A bit of a change is taking place: our illustrious blogger, who has been at the helm for many years, is slowly passing the computer and keyboard to me. Fear not though! We are not losing him, he is only moving on to bigger, better, brighter enterprises – ones where he can pass on his wisdom and creativity.
But my gentle readers, I do fear that you fear this change might be frightful. After all, what do I know about golf? or mini golf? Well, I must confess, not that much. And yes, I can hear the collective gasp and see the eye rolling! However, I do know a thing or two about fashion, cooking, cocktails, perfumes, gardening, how to look one’s best, how to host a party…yes, the list goes on and on. Now of course you might be puzzled as to how any of this relates to mini golf. Well, I am not going to divulge that secret yet (perhaps next time do not gasp and eye roll so much my gentle readers). I will tell you though, keep on reading our delightful blog and you yourselves might be delighted with some of the weirdly wonderful bloggy entries (and with new words I like to create).
Now, I will say that I do welcome suggestions so do send us a post on FB (and I also welcome bribes to go with those suggestions).
Well, gentle readers, I hope my introduction to you has been INSERT YOUR OWN POSITIVE ADJECTIVE HERE!!! I myself am thrilled to meet this wonderful, wacky world of mini golf.
The second bit of history about the most fun you can have with a ball and a stick
As promised, here is part two of a Putted History of Minigolf.
The American Boom
The builder of the first minigolf course in America was James Wells Barber, a shipping magnate from England who had settled in North Carolina. A keen golfer, he decided to build a miniature golf course at his Pinehurst residence for entertaining his numerous guests. Upon surveying the completed estate and 18-hole miniature golf course, he is said to have declared, “This’ll do.” His utterance was Scottishised either by himself or his entourage to ‘Thistle Dhu’, and it stuck. Thus Scotland, the home of golf, made its impression on the American minigolf industry right at its inception.
An article in the Altoona Mirror from March 6, 1928 gives this description of Thistle Dhu:
“North Carolina boasts of the world’s craziest, most scientific and most aggravating golf course which occupies a space no larger than a farmer’s back yard.

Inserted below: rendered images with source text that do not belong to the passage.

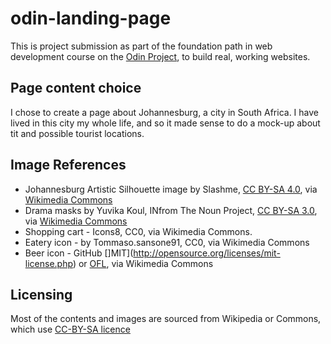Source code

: # odin-landing-page

This is project submission as part of the foundation path in web development course on the [Odin Project](http://www.theodinproject.com), to build real, working websites.


## Page content choice

I chose to create a page about Johannesburg, a city in South Africa. I have lived in this city my whole life, and so it made sense to do a mock-up about tit and possible tourist locations. 

## Image References
- Johannesburg Artistic Silhouette image by Slashme, [CC BY-SA 4.0](https://creativecommons.org/licenses/by-sa/4.0), via [Wikimedia Commons](https://commons.wikimedia.org) 
- Drama masks by Yuvika Koul, INfrom The Noun Project, [CC BY-SA 3.0](https://creativecommons.org/licenses/by-sa/3.0), via [Wikimedia Commons](https://commons.wikimedia.org)
- Shopping cart - Icons8, CC0, via Wikimedia Commons.
- Eatery icon - by Tommaso.sansone91, CC0, via Wikimedia Commons
- Beer icon - GitHub []MIT](http://opensource.org/licenses/mit-license.php) or [OFL](http://scripts.sil.org/cms/scripts/page.php?item_id=OFL_web), via Wikimedia Commons

## Licensing

Most of the contents and images are sourced from Wikipedia or Commons, which use [CC-BY-SA licence](https://creativecommons.org/licenses/by-sa/4.0/)
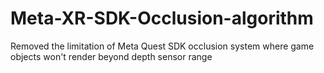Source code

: # Meta-XR-SDK-Occlusion-algorithm
Removed the limitation of Meta Quest SDK occlusion system where game objects won't render beyond depth sensor range
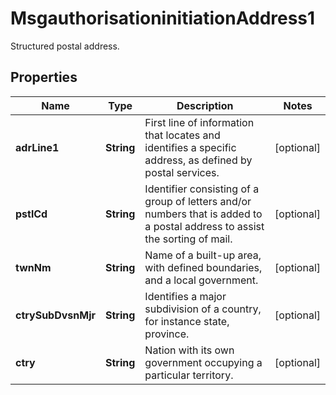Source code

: 

# MsgauthorisationinitiationAddress1

Structured postal address.
## Properties

Name | Type | Description | Notes
------------ | ------------- | ------------- | -------------
**adrLine1** | **String** | First line of information that locates and identifies a specific address, as defined by postal services. |  [optional]
**pstlCd** | **String** | Identifier consisting of a group of letters and/or numbers that is added to a postal address to assist the sorting of mail. |  [optional]
**twnNm** | **String** | Name of a built-up area, with defined boundaries, and a local government. |  [optional]
**ctrySubDvsnMjr** | **String** | Identifies a major subdivision of a country, for instance state, province. |  [optional]
**ctry** | **String** | Nation with its own government occupying a particular territory. |  [optional]



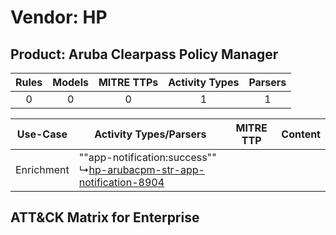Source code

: Vendor: HP
==========
Product: Aruba Clearpass Policy Manager
---------------------------------------
| Rules | Models | MITRE TTPs | Activity Types | Parsers |
|:-----:|:------:|:----------:|:--------------:|:-------:|
|   0   |   0    |     0      |       1        |    1    |

|  Use-Case  | Activity Types/Parsers    | MITRE TTP | Content    |
|:----------:| ---- | --------- | ---- |
| Enrichment |  ""app-notification:success""<br> ↳[hp-arubacpm-str-app-notification-8904](Ps/pC_hparubacpmstrappnotification8904.md)<br> |    | [](RM/r_m_hp_aruba_clearpass_policy_manager_Enrichment.md) |

ATT&CK Matrix for Enterprise
----------------------------
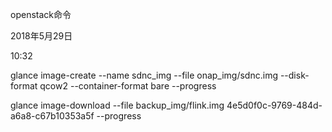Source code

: openstack命令

2018年5月29日

10:32

glance image-create --name sdnc\_img --file onap\_img/sdnc.img --disk-format qcow2 --container-format bare --progress

glance image-download --file backup\_img/flink.img 4e5d0f0c-9769-484d-a6a8-c67b10353a5f --progress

“It measures only 100 yards and approximately the same coming in. You can shoot all of the eighteen holes with a putter and a niblick [A niblick was a lofted iron, similar to a 9-iron, for getting out of bunkers]. The longest hole is 71 feet and the shortest is 13. But par is a thoroughly exasperating 41 and if you break 60 for the 18 holes on your first round you have a right to preen yourself.
“The Lilliputian links, which rejoices in the euphonic name of Thistle Dhu, is a golfing nightmare of natural and artificial hazards, perfectly designed slopes and curves whose dangers are generally well masked until the unsuspecting player is afoul of them. If it isn’t a tree trunk that must be missed by a bare two inches for a perfect approach to the hole, then the hazard is likely to be a pair of cement mounds, crescent-shaped, between which the ball must cut with geometrical precision to drop into the hole.”

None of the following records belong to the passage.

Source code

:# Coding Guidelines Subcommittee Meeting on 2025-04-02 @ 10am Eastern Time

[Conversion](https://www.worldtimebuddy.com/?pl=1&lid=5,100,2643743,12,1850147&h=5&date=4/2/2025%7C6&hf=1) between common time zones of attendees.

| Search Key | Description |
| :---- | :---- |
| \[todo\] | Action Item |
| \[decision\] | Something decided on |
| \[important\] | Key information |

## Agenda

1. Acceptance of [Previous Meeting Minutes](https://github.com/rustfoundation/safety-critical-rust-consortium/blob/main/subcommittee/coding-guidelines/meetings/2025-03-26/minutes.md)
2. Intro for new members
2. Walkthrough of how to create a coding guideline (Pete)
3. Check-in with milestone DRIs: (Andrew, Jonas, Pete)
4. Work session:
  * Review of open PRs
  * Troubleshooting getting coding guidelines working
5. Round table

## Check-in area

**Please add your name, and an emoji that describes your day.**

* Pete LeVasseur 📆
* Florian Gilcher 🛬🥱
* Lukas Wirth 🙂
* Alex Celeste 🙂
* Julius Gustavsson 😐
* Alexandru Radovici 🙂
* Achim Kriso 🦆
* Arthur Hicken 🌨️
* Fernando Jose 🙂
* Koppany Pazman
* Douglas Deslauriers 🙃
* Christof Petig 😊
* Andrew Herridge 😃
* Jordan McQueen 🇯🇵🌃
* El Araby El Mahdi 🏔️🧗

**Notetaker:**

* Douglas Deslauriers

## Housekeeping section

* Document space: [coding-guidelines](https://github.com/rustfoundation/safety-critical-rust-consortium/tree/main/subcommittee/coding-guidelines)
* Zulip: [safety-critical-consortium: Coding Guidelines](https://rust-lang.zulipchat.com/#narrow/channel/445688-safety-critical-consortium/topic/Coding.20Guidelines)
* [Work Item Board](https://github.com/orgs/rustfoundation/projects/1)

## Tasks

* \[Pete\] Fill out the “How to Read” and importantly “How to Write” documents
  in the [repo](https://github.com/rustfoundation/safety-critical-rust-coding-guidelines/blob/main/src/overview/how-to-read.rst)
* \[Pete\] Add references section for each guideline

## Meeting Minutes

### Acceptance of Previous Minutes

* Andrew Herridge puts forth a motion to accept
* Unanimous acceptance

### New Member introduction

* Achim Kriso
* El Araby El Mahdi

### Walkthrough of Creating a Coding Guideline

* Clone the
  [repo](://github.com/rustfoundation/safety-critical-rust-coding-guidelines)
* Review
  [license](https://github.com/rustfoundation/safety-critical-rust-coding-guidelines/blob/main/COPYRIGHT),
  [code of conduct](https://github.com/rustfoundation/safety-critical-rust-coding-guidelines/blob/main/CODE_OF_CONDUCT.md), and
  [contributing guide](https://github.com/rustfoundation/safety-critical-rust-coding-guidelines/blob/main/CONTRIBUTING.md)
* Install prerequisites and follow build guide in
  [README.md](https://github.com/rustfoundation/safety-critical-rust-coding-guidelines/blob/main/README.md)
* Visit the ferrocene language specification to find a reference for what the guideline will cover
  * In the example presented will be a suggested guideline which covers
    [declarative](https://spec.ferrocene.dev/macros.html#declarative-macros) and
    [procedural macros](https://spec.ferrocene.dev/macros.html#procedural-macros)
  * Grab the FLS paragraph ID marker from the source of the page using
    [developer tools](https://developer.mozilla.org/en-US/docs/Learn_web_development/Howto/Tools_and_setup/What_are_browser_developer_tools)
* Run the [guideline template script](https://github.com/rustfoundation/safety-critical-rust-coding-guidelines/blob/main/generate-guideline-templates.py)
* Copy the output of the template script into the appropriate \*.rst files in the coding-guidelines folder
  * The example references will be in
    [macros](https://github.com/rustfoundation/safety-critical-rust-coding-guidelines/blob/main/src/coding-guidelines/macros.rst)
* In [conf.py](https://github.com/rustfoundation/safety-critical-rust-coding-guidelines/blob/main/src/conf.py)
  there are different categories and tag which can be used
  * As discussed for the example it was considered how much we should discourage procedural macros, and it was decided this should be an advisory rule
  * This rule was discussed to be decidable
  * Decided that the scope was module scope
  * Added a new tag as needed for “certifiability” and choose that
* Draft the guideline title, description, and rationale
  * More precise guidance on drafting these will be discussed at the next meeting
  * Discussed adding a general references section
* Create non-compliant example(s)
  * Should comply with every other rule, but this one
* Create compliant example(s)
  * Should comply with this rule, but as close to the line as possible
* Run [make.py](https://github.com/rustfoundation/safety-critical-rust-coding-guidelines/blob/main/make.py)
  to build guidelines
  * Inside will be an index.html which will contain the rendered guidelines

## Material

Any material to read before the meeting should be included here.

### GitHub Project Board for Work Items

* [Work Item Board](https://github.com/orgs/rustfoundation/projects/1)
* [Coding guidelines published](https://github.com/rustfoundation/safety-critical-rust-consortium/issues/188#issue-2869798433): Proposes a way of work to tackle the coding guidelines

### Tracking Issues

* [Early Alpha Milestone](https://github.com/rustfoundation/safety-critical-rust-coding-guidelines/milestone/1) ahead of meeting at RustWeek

The Thistle Dhu course record was 28 set by the course’s designer, Mr E.H. Wiswell, who knew the angles like nobody else.
Thistle Dhu was never open to the public, but became celebrated in the press thanks to the buzz it created amongst North Carolina’s social set. Among many others he showed his course off to, Barber invited two Canadian prime ministers and celebrity golfer Glenna Collet-Vare to play, and word spread about the miniature putting marvel.
Thistle Dhu was much talked about, but remained a novelty until 1927, when John Garnet Carter patented a version of the game he called Tom Thumb Golf. A brilliant salesman and promoter, he built the first course on Lookout Mountain in Georgia at the Fairyland Inn, a hotel he had built that was a sort of proto-Disneyland. In the following few years Garnet’s patented Tom Thumb Golf courses spread like wildfire. By the early 1930s there were thousands of them around the United States. The minigolf boom had begun.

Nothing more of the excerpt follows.